Books

Bring Up the Bodies – Hilary Mantel

Front cover of the paperback version of Bring Up the Bodies - Hilary Mantel

I thought I would start reviewing the books that I read. Partly so that I read them with a little more thought, and partly so that I read them. Because for some reason, although I love books, I don’t sit down with one very much at all.

So we kick off with the middle book in a trilogy, which is a little arse about tit I grant you, but it is the latest book I’ve read and not everything can be planned so neatly.

Bring up the Bodies begins in the middle of Anne Boleyn’s brief time as Queen.
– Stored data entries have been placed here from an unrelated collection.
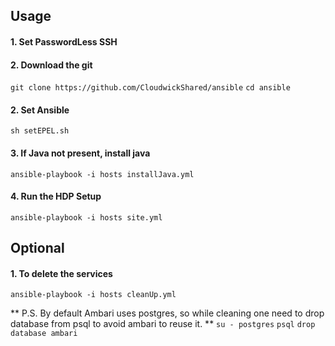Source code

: ## Usage

#### 1. Set PasswordLess SSH

#### 2. Download the git
`git clone https://github.com/CloudwickShared/ansible`
`cd ansible`

#### 2. Set Ansible
`sh setEPEL.sh`

#### 3. If Java not present, install java
`ansible-playbook -i hosts installJava.yml`

#### 4. Run the HDP Setup
`ansible-playbook -i hosts site.yml`



## Optional

#### 1. To delete the services 
`ansible-playbook -i hosts cleanUp.yml`


** P.S. By default Ambari uses postgres, so while cleaning one need to drop database from psql to avoid ambari to reuse it. **
`su - postgres`
`psql`
`drop database ambari`


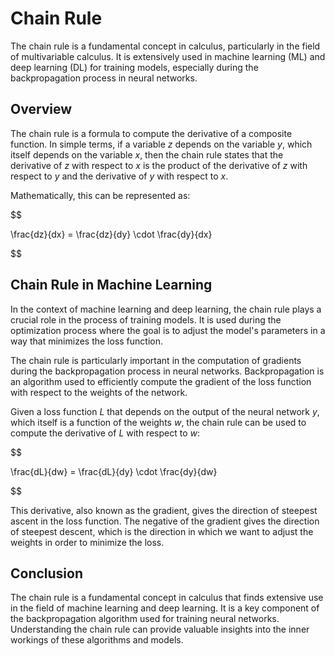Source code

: # Chain Rule

The chain rule is a fundamental concept in calculus, particularly in the field of multivariable calculus. It is extensively used in machine learning (ML) and deep learning (DL) for training models, especially during the backpropagation process in neural networks.

## Overview

The chain rule is a formula to compute the derivative of a composite function. In simple terms, if a variable $z$ depends on the variable $y$, which itself depends on the variable $x$, then the chain rule states that the derivative of $z$ with respect to $x$ is the product of the derivative of $z$ with respect to $y$ and the derivative of $y$ with respect to $x$.

Mathematically, this can be represented as:


$$

\frac{dz}{dx} = \frac{dz}{dy} \cdot \frac{dy}{dx}

$$


## Chain Rule in Machine Learning

In the context of machine learning and deep learning, the chain rule plays a crucial role in the process of training models. It is used during the optimization process where the goal is to adjust the model's parameters in a way that minimizes the loss function.

The chain rule is particularly important in the computation of gradients during the backpropagation process in neural networks. Backpropagation is an algorithm used to efficiently compute the gradient of the loss function with respect to the weights of the network.

Given a loss function $L$ that depends on the output of the neural network $y$, which itself is a function of the weights $w$, the chain rule can be used to compute the derivative of $L$ with respect to $w$:


$$

\frac{dL}{dw} = \frac{dL}{dy} \cdot \frac{dy}{dw}

$$


This derivative, also known as the gradient, gives the direction of steepest ascent in the loss function. The negative of the gradient gives the direction of steepest descent, which is the direction in which we want to adjust the weights in order to minimize the loss.

## Conclusion

The chain rule is a fundamental concept in calculus that finds extensive use in the field of machine learning and deep learning. It is a key component of the backpropagation algorithm used for training neural networks. Understanding the chain rule can provide valuable insights into the inner workings of these algorithms and models.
Thomas Cromwell has risen up from being a Michael Cohen style fixer and is now fully established as Henry VIII’s right hand man and so far Anne has produced just one more daughter for the Crown. It carries Cromwell’s story on from Mantel’s first book in the trilogy, Wolf Hall, which leaves us with Henry and Anne’s marriage and Thomas More’s execution.
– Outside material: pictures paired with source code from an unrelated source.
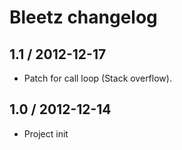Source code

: # Bleetz changelog

## 1.1 / 2012-12-17

* Patch for call loop (Stack overflow).

## 1.0 / 2012-12-14

* Project init

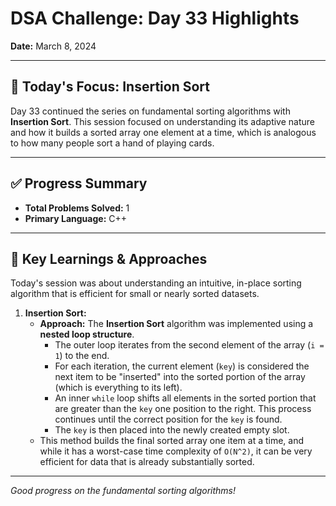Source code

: # DSA Challenge: Day 33 Highlights

**Date:** March 8, 2024

---

## 🎯 Today's Focus: Insertion Sort

Day 33 continued the series on fundamental sorting algorithms with **Insertion Sort**. This session focused on understanding its adaptive nature and how it builds a sorted array one element at a time, which is analogous to how many people sort a hand of playing cards.

---

## ✅ Progress Summary

-   **Total Problems Solved:** 1
-   **Primary Language:** C++

---

## 🧠 Key Learnings & Approaches

Today's session was about understanding an intuitive, in-place sorting algorithm that is efficient for small or nearly sorted datasets.

1.  **Insertion Sort:**
    -   **Approach:** The **Insertion Sort** algorithm was implemented using a **nested loop structure**.
        -   The outer loop iterates from the second element of the array (`i = 1`) to the end.
        -   For each iteration, the current element (`key`) is considered the next item to be "inserted" into the sorted portion of the array (which is everything to its left).
        -   An inner `while` loop shifts all elements in the sorted portion that are greater than the `key` one position to the right. This process continues until the correct position for the `key` is found.
        -   The `key` is then placed into the newly created empty slot.
    -   This method builds the final sorted array one item at a time, and while it has a worst-case time complexity of `O(N^2)`, it can be very efficient for data that is already substantially sorted.

---

_Good progress on the fundamental sorting algorithms!_
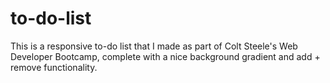 # to-do-list
This is a responsive to-do list that I made as part of Colt Steele's Web Developer Bootcamp, complete with a nice background gradient and add + remove functionality. 
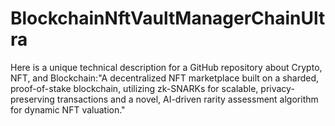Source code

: # BlockchainNftVaultManagerChainUltra
Here is a unique technical description for a GitHub repository about Crypto, NFT, and Blockchain:"A decentralized NFT marketplace built on a sharded, proof-of-stake blockchain, utilizing zk-SNARKs for scalable, privacy-preserving transactions and a novel, AI-driven rarity assessment algorithm for dynamic NFT valuation."
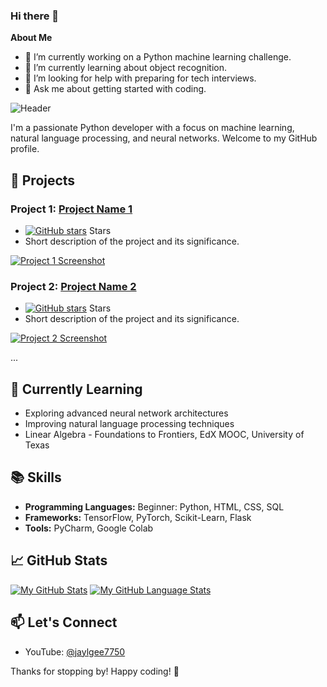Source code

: ### Hi there 👋

**About Me** 

- 🔭 I’m currently working on a Python machine learning challenge. 
- 🌱 I’m currently learning about object recognition.
- 🤔 I’m looking for help with preparing for tech interviews.
- 💬 Ask me about getting started with coding.

![Header](./pexels-pixabay-163064.jpg)

I'm a passionate Python developer with a focus on machine learning, natural language processing, and neural networks. Welcome to my GitHub profile.

## 🚀 Projects

### Project 1: [Project Name 1](link_to_project_1)
- [![GitHub stars](link_to_project_1_stars)](link_to_project_1_stars) Stars
- Short description of the project and its significance.

[![Project 1 Screenshot](link_to_project_1_screenshot.png)](link_to_project_1)

### Project 2: [Project Name 2](link_to_project_2)
- [![GitHub stars](link_to_project_2_stars)](link_to_project_2_stars) Stars
- Short description of the project and its significance.

[![Project 2 Screenshot](link_to_project_2_screenshot.png)](link_to_project_2)

...

## 🌱 Currently Learning

- Exploring advanced neural network architectures
- Improving natural language processing techniques
- Linear Algebra - Foundations to Frontiers, EdX MOOC, University of Texas

## 📚 Skills

- **Programming Languages:** Beginner: Python, HTML, CSS, SQL
- **Frameworks:** TensorFlow, PyTorch, Scikit-Learn, Flask
- **Tools:** PyCharm, Google Colab

## 📈 GitHub Stats

[![My GitHub Stats](https://github-readme-stats.vercel.app/api/?username=jaylgee&count_private=true&theme=tokyonight&showicons=true)]()
[![My GitHub Language Stats](https://github-readme-stats.vercel.app/api/top-langs/?username=jaylgee&langs_count=5&theme=tokyonight)]()

## 📫 Let's Connect

- YouTube: [@jaylgee7750](https://www.youtube.com/channel/UCz6dYfh9rdVEYxD4CneSb2A)

Thanks for stopping by! Happy coding! 🚀
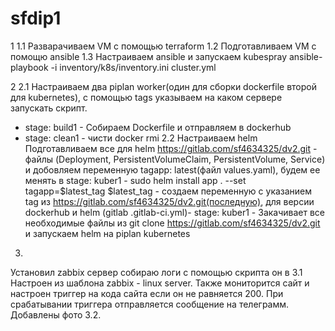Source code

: # sfdip1
1
1.1 Разварачиваем VM с помощью terraform
1.2 Подготавливаем VM с помощю ansible
1.3 Настраиваем ansible и запускаем kubespray ansible-playbook -i inventory/k8s/inventory.ini cluster.yml

2
2.1 Настраиваем два piplan worker(один для сборки dockerfile второй для kubernetes), с помощью tags указываем на каком сервере запускать скрипт. 
- stage: build1 - Cобираем Dockerfile и отправляем в dockerhub
- stage: clean1 - чисти docker rmi
2.2 Настраиваем helm
  Подготавливаем все для helm https://gitlab.com/sf4634325/dv2.git - файлы (Deployment, PersistentVolumeClaim, PersistentVolume, Service)
  и добовляем переменную tagapp: latest(файл values.yaml), будем ее менять в stage: kuber1 - sudo helm install app . --set tagapp=$latest_tag
  $latest_tag - создаем переменную с указанием tag из https://gitlab.com/sf4634325/dv2.git(последную), для версии dockerhub и helm
(gitlab .gitlab-ci.yml)- stage: kuber1 - Закачивает все необходимые файлы из git clone https://gitlab.com/sf4634325/dv2.git и запускаем helm на piplan kubernetes

3.
Установил zabbix сервер собираю логи с помощью скрипта он в 3.1
Настроен из шаблона zabbix - linux server. Также мониторится сайт и настроен триггер на кода сайта если он не равняется 200. При срабатывании триггера отправляется сообщение на телеграмм. Добавлены фото 3.2.


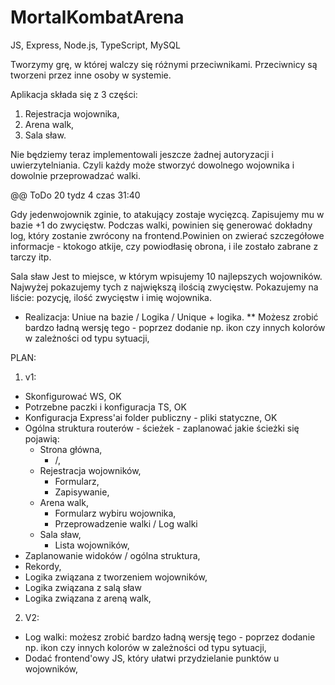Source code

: # MortalKombatArena
 
JS, Express, Node.js, TypeScript, MySQL

Tworzymy grę, w której walczy się różnymi przeciwnikami.
Przeciwnicy są tworzeni przez inne osoby w systemie.

Aplikacja składa się z 3 części:
1. Rejestracja wojownika,
2. Arena walk,
3. Sala sław.

Nie będziemy teraz implementowali jeszcze żadnej autoryzacji i uwierzytelniania. Czyli każdy może stworzyć dowolnego wojownika i dowolnie przeprowadzać walki.

@@ ToDo 20 tydz 4 czas 31:40


Gdy jedenwojownik zginie, to atakujący zostaje wycięzcą. Zapisujemy mu w bazie +1 do zwycięstw.
Podczas walki, powinien się generować dokładny log, który zostanie zwrócony na frontend.Powinien on zwierać szczegółowe informacje - ktokogo atkije, czy powiodłasię obrona, i ile zostało zabrane z tarczy itp.

Sala sław
Jest to miejsce, w którym wpisujemy 10 najlepszych wojowników. Najwyżej pokazujemy tych z największą ilością zwycięstw. Pokazujemy na liście: pozycję, ilość zwycięstw i imię wojownika.

* Realizacja: Uniue na bazie / Logika / Unique + logika.
** Możesz zrobić bardzo ładną wersję tego - poprzez dodanie np. ikon czy innych kolorów w zależności od typu sytuacji,

PLAN:
1. v1:
- Skonfigurować WS, OK
- Potrzebne paczki i konfiguracja TS, OK
- Konfiguracja Express'ai folder publiczny - pliki statyczne, OK
- Ogólna struktura routerów - ścieżek - zaplanować jakie ścieżki się pojawią:
    - Strona główna,
      - /,
    - Rejestracja wojowników,
      - Formularz,
      - Zapisywanie,
    - Arena walk,
      - Formularz wybiru wojownika,
      - Przeprowadzenie walki / Log walki
    - Sala sław,
        - Lista wojowników,
- Zaplanowanie widoków / ogólna struktura,
- Rekordy,
- Logika związana z tworzeniem wojowników,
- Logika związana z salą sław
- Logika związana z areną walk,
    
2. V2:
- Log walki: możesz zrobić bardzo ładną wersję tego - poprzez dodanie np. ikon czy innych kolorów w zależności od typu sytuacji,
-  Dodać frontend'owy JS, który ułatwi przydzielanie punktów u wojowników,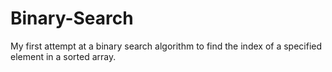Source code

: # Binary-Search
My first attempt at a binary search algorithm to find the index of a specified element in a sorted array. 
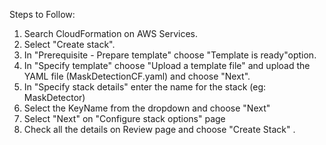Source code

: Steps to Follow:
1.	Search  CloudFormation on AWS Services.
2.	Select "Create stack".
3.	In "Prerequisite - Prepare template" choose "Template is ready"option.
4.	In "Specify template" choose "Upload a template file" and upload the YAML file (MaskDetectionCF.yaml) and choose "Next".
5.	In "Specify stack details" enter the name for the stack (eg: MaskDetector)
6.	Select the KeyName from the dropdown and choose "Next"
7.	Select "Next" on "Configure stack options" page
8.	Check all the details on Review page and choose "Create Stack" .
We know how it ends of course, for Anne, but there is a genius in taking a piece of history well trod and documented, and bringing it to life in a whole new way. Mantel keeps the narrative in the present tense, so pushing that idea of ‘History’ back, and makes the language modern enough for our ears. On top of that, the narrator always sits just behind and occasionally inside, Cromwell’s head, so you have access to only one perspective. But that perspective happens to have an increasing reach and knowledge over the dominions of England, especially the lands and lives of the nobility. So, for the reader, this vantage point reveals a lot.
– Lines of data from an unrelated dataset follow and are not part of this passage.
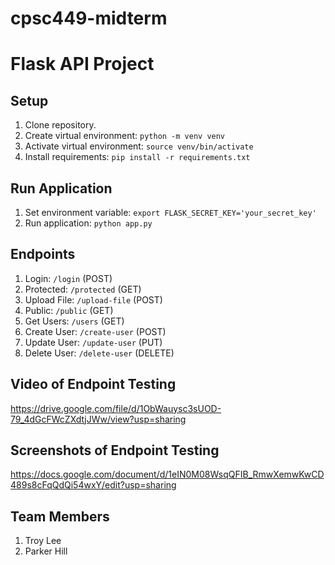 # cpsc449-midterm
# Flask API Project

## Setup

1. Clone repository.
2. Create virtual environment: `python -m venv venv`
3. Activate virtual environment: `source venv/bin/activate`
4. Install requirements: `pip install -r requirements.txt`

## Run Application

1. Set environment variable: `export FLASK_SECRET_KEY='your_secret_key'`
2. Run application: `python app.py`

## Endpoints

1. Login: `/login` (POST)
2. Protected: `/protected` (GET)
3. Upload File: `/upload-file` (POST)
4. Public: `/public` (GET)
5. Get Users: `/users` (GET)
6. Create User: `/create-user` (POST)
7. Update User: `/update-user` (PUT)
8. Delete User: `/delete-user` (DELETE)

## Video of Endpoint Testing
https://drive.google.com/file/d/1ObWauysc3sUOD-79_4dGcFWcZXdtjJWw/view?usp=sharing

## Screenshots of Endpoint Testing
https://docs.google.com/document/d/1eIN0M08WsqQFIB_RmwXemwKwCD489s8cFqQdQi54wxY/edit?usp=sharing

## Team Members

1. Troy Lee
2. Parker Hill
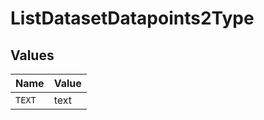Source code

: # ListDatasetDatapoints2Type


## Values

| Name   | Value  |
| ------ | ------ |
| `TEXT` | text   |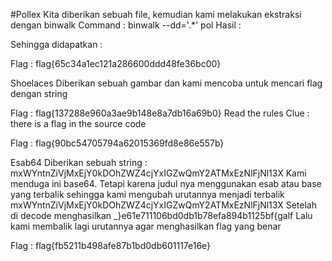 #Pollex
Kita diberikan sebuah file, kemudian kami melakukan ekstraksi dengan binwalk
Command : binwalk --dd='.*' pol
Hasil :

Sehingga didapatkan :

Flag : flag{65c34a1ec121a286600ddd48fe36bc00}

Shoelaces
Diberikan sebuah gambar dan kami mencoba untuk mencari flag dengan string

 
Flag : flag{137288e960a3ae9b148e8a7db16a69b0}
Read the rules
Clue : there is a flag in the source code

Flag : flag{90bc54705794a62015369fd8e86e557b}

Esab64
Diberikan sebuah string : mxWYntnZiVjMxEjY0kDOhZWZ4cjYxIGZwQmY2ATMxEzNlFjNl13X
 Kami menduga ini base64. Tetapi karena judul nya menggunakan esab atau base yang terbalik sehingga kami mengubah urutannya menjadi terbalik 
mxWYntnZiVjMxEjY0kDOhZWZ4cjYxIGZwQmY2ATMxEzNlFjNl13X
Setelah di decode menghasilkan _}e61e711106bd0db1b78efa894b1125bf{galf
Lalu kami membalik lagi urutannya agar menghasilkan flag yang benar

Flag : flag{fb5211b498afe87b1bd0db601117e16e}
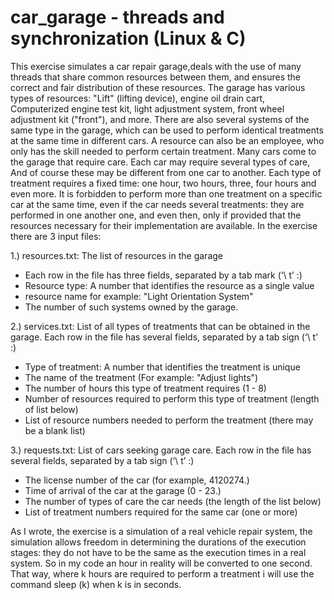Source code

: # car_garage - threads and synchronization (Linux & C)

This exercise simulates a car repair garage,deals with the use of many threads that share common resources between them,
and ensures the correct and fair distribution of these resources.
The garage has various types of resources: "Lift" (lifting device), engine oil drain cart,
Computerized engine test kit, light adjustment system, front wheel adjustment kit ("front"), and more.
There are also several systems of the same type in the garage, which can be used to perform identical treatments 
at the same time in different cars. 
A resource can also be an employee, who only has the skill needed to perform certain treatment.
Many cars come to the garage that require care. Each car may require several types of care,
And of course these may be different from one car to another.
Each type of treatment requires a fixed time: one hour, two hours, three, four hours and even more. 
It is forbidden to perform more than one treatment on a specific car at the same time, even if the car needs several treatments: they are performed in one another one, 
and even then, only if provided that the resources necessary for their implementation are available.
In the exercise there are 3 input files:

1.) resources.txt: The list of resources in the garage
- Each row in the file has three fields, separated by a tab mark (‘\ t’ :)
- Resource type: A number that identifies the resource as a single value
- resource name for example: "Light Orientation System"
- The number of such systems owned by the garage.

2.) services.txt: 
List of all types of treatments that can be obtained in the garage.
Each row in the file has several fields, separated by a tab sign (‘\ t’ :)
- Type of treatment: A number that identifies the treatment is unique
- The name of the treatment (For example: "Adjust lights")
- The number of hours this type of treatment requires (1 - 8)
- Number of resources required to perform this type of treatment (length of list below)
- List of resource numbers needed to perform the treatment (there may be a blank list)

3.) requests.txt: List of cars seeking garage care.
Each row in the file has several fields, separated by a tab sign (‘\ t’ :)
- The license number of the car (for example, 4120274.)
- Time of arrival of the car at the garage (0 - 23.)
- The number of types of care the car needs (the length of the list below)
- List of treatment numbers required for the same car (one or more)

As I wrote, the exercise is a simulation of a real vehicle repair system, the simulation allows freedom in determining the durations of the execution stages: 
they do not have to be the same as the execution times in a real system. So in my code an hour in reality will be converted to one second. 
That way, where k hours are required to perform a treatment i will use the command sleep (k) when k is in seconds.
Now it is highly probable that Mantel has taken artistic licence to make this Cromwell more sympathetic than he really was. A reader will be more willingly pulled along if they’re invested in the main protagonist. There are moments, like when he looks at the first queen, Katherine, in her ‘prison’. They’re roughly the same age but he notes that ‘life is harsher for women’, especially if they ‘have been blessed with many children and seen them die’. This level of empathy may occasionally tip the suspension of disbelief a little for some but it didn’t bother me and reminded me that even Himmler loved his family.

Wolf Hall was lambasted by some historians for painting More in a detestable manner and Cromwell so positively1. But, these books from Cromwell’s point of view and they are novels after all and not a history.2 Even bona fide histories will create a ‘narrative’ and make suppositions where there are blank spaces in the facts.

Mantel’s Cromwell comes across as phlegmatic and Machiavellian – at one point it says he’s read The Prince, which in his estimation could be improved upon! He is (in his eyes necessarily) ruthless but not bloodthirsty, highly intelligent, generous and knows when to take his revenge. This book brings his character to the peak of his powers and the height of his wealth with the dissolution of the monasteries filling the coffers of the Crown.

Thomas Cromwell painted by Hans Holbein
Thomas Cromwell, by Hans Holbein the Younger, oil on panel, late 16th century (1533-1534) – ‘When he saw the portrait finished he had said, ‘Christ, I look like a murderer’; and his son Gregory said, didn’t you know?’

I do like history. My A-level English History covered the Tudors and I wish I’d had these books around then. I know this is a fiction but the level of research that Mantel has done to keep on top of who’s who and what their relationships are and who they’ve slept with etc. is excellent. It brings it alive in a way that would have made me want to explore the real stories more.

If history is not your bag, you may find it a little unwieldy. There are a lot of characters. Mantel does give a helpful list at the beginning but it can still get confusing sometimes. However, I wouldn’t let the details bog you down. Just sit back and let it carry you along.


1 In defence of Thomas More https://www.theguardian.com/artanddesign/jonathanjonesblog/2015/jan/29/wolf-hall-wrong-thomas-more-was-funny-feminist

2 https://www.theguardian.com/books/2017/may/31/students-take-hilary-mantels-tudor-novels-as-fact-hay-festival

4 thoughts on “Bring Up the Bodies – Hilary Mantel”

  1. I believe I’ve read a couple of the books in this series and enjoyed them. Mantel’s style is good for this sort of thing and I agree that historical fiction can be useful for learning some of the convoluted and complicated royal history of England. I am in a group that together slogs through Shakespeare’s histories, which I can tell you would not be useful for this purpose. One of the best things I’ve got from this group is a bookmark that lists all the monarchs, what “house” they were in (Tudor, York, etc.) and the years of their reigns.

    1. Yes, complicated is the word! There was a really good bbc tv series called The Hollow Crown that put the Shakespeare histories into a connected form. Well worth checking out if you haven’t done so already.